This document describes the high-level architecture design of Vald and explains each component in Vald.
Vald uses a cloud-native architecture focusing on Kubernetes. Some components in Vald use Kubernetes API to control the behavior of distributed vector indexes. Before reading this document, you need to have some understanding of the basic idea of cloud-native architecture and Kubernetes.
Technologies used by Vald
Vald is based on the following technologies.
Helm helps you to deploy and configure Vald. Vald contains multiple components and configurations. Helm helps us to manage those manifests and provides a better and easy way to deploy and configure Vald.
NGT is one of the core components of Vald. NGT is a super-fast vector search engine used by Vald to guarantee the high performance of Vald.
Here are the concepts of Vald.
Vald is designed based on the microservice architecture. Vald components are highly decoupled into small components and connected, which increases the overall agility and maintainability of Vald.

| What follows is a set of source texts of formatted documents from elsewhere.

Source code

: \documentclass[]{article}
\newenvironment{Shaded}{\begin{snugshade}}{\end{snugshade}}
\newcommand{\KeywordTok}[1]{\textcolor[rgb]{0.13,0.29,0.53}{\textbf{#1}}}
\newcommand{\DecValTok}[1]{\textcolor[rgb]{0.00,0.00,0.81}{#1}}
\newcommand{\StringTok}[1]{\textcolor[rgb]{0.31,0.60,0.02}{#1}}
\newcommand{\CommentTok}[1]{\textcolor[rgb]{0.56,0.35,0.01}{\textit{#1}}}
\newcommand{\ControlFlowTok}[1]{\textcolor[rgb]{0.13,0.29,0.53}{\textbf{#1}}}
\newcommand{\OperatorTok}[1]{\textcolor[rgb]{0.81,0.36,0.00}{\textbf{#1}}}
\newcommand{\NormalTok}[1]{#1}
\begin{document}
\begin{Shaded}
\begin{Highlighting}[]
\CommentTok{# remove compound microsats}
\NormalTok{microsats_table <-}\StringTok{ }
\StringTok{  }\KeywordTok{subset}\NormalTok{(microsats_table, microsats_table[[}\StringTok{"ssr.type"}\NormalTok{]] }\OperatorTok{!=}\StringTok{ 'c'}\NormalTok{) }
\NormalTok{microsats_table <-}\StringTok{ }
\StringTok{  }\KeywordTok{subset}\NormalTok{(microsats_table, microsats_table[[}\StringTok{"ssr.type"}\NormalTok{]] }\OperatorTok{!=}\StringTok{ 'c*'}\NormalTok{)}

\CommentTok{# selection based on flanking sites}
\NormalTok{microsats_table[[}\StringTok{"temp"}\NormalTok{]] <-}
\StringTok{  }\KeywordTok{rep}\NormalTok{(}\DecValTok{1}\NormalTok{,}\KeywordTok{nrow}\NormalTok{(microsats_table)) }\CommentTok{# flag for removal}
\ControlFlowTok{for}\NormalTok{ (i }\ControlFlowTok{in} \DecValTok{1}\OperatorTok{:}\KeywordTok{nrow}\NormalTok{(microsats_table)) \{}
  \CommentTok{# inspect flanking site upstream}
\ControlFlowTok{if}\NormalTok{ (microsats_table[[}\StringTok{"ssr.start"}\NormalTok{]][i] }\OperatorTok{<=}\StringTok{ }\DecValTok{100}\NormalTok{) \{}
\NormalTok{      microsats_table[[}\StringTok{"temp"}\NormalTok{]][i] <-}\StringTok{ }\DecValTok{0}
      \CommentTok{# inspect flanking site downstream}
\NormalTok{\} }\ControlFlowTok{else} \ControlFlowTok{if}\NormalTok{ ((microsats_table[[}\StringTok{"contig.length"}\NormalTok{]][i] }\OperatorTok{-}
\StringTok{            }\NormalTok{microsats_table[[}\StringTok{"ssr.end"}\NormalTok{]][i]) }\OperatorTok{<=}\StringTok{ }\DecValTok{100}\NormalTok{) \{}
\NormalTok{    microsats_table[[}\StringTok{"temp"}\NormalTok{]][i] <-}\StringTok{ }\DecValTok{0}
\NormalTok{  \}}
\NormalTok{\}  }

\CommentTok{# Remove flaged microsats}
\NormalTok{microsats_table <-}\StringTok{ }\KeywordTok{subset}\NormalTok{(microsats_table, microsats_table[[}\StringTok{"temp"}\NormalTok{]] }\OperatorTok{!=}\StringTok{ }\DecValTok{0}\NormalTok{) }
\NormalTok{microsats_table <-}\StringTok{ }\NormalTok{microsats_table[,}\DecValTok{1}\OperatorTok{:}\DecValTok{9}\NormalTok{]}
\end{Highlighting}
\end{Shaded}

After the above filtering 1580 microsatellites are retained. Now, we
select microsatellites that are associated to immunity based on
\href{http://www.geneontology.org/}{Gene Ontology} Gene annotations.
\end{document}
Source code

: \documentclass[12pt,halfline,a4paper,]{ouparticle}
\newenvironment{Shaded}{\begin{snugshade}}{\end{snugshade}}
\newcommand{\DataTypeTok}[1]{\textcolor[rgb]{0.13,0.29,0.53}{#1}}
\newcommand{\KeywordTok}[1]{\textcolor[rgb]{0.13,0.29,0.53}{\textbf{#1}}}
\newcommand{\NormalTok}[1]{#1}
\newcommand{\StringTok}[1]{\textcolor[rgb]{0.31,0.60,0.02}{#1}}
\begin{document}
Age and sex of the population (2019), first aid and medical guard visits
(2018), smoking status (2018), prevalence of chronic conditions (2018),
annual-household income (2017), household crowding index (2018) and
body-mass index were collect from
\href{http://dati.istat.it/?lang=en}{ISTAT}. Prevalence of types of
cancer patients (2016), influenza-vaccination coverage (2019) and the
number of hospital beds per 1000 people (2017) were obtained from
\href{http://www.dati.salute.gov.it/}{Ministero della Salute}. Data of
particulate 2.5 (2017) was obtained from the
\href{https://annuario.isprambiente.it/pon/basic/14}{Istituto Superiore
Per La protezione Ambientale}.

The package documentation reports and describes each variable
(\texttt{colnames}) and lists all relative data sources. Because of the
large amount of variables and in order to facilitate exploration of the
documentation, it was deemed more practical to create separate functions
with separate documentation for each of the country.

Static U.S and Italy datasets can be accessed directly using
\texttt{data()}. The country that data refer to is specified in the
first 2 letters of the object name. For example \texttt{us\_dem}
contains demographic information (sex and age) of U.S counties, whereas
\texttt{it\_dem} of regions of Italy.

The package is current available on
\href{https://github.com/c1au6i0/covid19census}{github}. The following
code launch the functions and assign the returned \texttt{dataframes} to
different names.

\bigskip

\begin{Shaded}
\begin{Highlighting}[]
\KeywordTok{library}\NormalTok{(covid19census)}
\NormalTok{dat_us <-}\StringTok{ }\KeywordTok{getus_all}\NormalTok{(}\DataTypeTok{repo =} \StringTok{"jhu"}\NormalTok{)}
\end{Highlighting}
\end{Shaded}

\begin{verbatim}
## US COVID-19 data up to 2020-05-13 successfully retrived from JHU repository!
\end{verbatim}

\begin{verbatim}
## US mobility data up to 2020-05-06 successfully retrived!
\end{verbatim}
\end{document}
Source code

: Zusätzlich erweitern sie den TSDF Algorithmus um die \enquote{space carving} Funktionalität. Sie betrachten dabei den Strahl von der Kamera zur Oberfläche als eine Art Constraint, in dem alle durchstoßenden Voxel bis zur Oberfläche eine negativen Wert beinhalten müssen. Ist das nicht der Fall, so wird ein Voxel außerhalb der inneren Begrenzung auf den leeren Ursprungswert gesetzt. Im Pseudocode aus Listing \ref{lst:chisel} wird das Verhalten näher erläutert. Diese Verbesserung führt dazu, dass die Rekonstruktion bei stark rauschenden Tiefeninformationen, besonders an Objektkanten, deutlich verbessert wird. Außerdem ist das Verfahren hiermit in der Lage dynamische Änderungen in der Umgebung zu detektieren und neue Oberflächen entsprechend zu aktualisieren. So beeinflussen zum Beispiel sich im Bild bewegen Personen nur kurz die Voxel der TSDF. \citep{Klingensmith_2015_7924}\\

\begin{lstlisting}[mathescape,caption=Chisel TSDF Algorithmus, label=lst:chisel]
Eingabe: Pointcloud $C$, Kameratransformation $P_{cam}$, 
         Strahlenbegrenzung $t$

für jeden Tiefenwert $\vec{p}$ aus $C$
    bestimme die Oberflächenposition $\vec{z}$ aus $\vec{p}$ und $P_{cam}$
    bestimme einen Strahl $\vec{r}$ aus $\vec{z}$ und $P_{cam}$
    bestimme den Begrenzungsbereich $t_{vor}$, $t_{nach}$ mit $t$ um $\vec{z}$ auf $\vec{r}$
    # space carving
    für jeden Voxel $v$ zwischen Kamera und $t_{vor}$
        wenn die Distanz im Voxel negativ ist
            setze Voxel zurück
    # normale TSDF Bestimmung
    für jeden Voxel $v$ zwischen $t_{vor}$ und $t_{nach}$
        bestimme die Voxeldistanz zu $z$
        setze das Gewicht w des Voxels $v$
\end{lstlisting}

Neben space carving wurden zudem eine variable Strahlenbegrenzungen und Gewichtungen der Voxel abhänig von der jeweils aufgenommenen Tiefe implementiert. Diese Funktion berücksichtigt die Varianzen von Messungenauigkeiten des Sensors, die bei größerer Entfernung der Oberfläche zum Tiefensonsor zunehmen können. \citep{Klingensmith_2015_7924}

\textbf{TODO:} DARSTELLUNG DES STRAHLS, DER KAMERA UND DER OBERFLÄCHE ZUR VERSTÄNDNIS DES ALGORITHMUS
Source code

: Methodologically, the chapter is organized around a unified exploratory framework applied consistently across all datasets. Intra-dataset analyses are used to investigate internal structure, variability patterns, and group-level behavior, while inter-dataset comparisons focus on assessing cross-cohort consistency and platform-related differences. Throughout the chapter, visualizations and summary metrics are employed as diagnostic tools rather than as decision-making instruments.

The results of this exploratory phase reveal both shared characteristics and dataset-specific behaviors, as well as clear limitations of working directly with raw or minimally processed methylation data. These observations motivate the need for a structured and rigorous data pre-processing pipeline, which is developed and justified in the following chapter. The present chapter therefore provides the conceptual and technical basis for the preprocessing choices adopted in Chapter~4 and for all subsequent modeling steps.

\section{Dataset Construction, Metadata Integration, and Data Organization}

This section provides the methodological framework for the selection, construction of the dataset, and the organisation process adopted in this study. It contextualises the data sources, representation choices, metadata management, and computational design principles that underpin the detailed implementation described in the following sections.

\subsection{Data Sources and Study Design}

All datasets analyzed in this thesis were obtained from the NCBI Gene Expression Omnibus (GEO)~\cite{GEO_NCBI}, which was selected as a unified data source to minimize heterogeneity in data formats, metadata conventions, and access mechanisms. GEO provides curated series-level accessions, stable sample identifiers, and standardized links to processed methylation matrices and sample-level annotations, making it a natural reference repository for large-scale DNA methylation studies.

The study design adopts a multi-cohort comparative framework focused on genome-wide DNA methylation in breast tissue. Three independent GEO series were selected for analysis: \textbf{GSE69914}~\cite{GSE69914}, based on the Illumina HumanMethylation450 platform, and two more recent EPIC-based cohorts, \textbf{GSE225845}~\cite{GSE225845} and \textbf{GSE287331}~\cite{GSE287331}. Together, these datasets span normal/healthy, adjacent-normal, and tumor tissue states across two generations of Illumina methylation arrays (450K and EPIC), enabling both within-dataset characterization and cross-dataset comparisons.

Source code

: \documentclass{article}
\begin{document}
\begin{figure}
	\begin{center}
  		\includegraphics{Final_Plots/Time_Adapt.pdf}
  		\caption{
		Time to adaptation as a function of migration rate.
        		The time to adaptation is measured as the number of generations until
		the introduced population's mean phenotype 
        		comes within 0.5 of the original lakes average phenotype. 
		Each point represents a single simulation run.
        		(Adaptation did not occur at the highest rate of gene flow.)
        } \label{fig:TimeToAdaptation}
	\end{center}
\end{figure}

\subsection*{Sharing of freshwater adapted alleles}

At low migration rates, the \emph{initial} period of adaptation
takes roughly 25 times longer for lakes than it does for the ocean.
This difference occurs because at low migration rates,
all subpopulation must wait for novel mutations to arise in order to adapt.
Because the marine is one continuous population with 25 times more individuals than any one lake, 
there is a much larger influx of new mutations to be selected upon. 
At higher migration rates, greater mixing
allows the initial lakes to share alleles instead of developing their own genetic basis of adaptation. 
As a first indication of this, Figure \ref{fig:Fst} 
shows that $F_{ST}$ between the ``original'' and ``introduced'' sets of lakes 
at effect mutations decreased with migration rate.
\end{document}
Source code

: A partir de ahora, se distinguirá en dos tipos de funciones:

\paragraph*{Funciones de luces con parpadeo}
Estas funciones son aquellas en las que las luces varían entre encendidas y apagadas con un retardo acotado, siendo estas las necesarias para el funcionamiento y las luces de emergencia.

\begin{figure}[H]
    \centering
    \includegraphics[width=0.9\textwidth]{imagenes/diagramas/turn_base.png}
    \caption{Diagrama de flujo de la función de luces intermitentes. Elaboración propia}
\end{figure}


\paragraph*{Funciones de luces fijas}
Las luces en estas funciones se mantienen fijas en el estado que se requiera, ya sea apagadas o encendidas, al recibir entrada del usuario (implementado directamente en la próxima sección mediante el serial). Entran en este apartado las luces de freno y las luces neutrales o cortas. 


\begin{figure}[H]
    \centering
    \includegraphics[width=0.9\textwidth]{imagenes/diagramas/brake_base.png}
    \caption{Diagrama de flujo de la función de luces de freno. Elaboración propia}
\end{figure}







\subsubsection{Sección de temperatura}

All components in Vald are containerized, which means you can easily deploy Vald components in any environment.
Observability & Real-time monitoring
All Vald components support Cloud-Native based observability features such as Prometheus and Jaeger exporter.
Distributed vector spaces
All the vector data and indexes are distributed to Vald Agents in the Vald cluster. Whenever you search a vector in Vald cluster, all Vald agents can process parallelly and merge the result by Vald LB Gateway.
Vald can integrate with Kubernetes which enables the following features.
Kubernetes supports container orchestration. All components in Vald can be managed by Kubernetes automatically.
All Vald components are designed and implemented to be scalable. You can add any node in the Kubernetes cluster at any time to scale your Kubernetes cluster or change the number of replicas to scale Vald.
Kubernetes supports the auto-healing feature. The pod can start a new instance automatically whenever the pod is down.
Vald implements backup features. Whenever a Vald Agent is down, and Kubernetes start a new Vald Agent instance, the data is automatically restored to the new instance to prevent data loss.
Easy to manage
Vald can be deployed easily on your Kubernetes cluster by using Helm charts. The custom resources and custom controllers are useful to manage your Vald cluster.
Vald is based on microservice architecture, which means Vald is composited by multiple components, you can deploy part of the components to your cluster depending on your needs. In this section, we will introduce the basic architecture of Vald.
We will introduce each component and why it is needed in Vald.
Vald Agent is the core component of Vald, the approximate nearest neighbor search engine, and stores the graph tree construction on memory for indexing the vectors. Vald Agent uses yahoojapan/NGT as a core library.
Vald LB Gateway
Vald LB Gateway is a gateway to load balance the user request and forward user request to the Vald Agent based on the resource usage of the Vald Agent and the corresponding cluster node. In addition, it summarizes the search results from each Vald Agent and returns the final search result to the client.
Vald Discoverer provides Vald Agent discovery service to discover active Vald Agent pods in the Kubernetes cluster. It also retrieves the corresponding Vald Agent resource usage including pod and node resource usage for Vald LB gateway to determine the priority of which Vald Agent handles the user request.
Vald Index Manager
Vald Index Manager controls the timing of the indexing of the Vald Agent. Since the search operation will no work during the Vald Agent index operation is running, thanks to controlling the timing of indexing by Vald Index Manager, index operation of Vald Agent can be triggered and controlled by Vald Index Manager intelligently.
It retrieves the active Vald Agent pods from the Vald Discoverer and triggers the indexing action on each Vald Agent.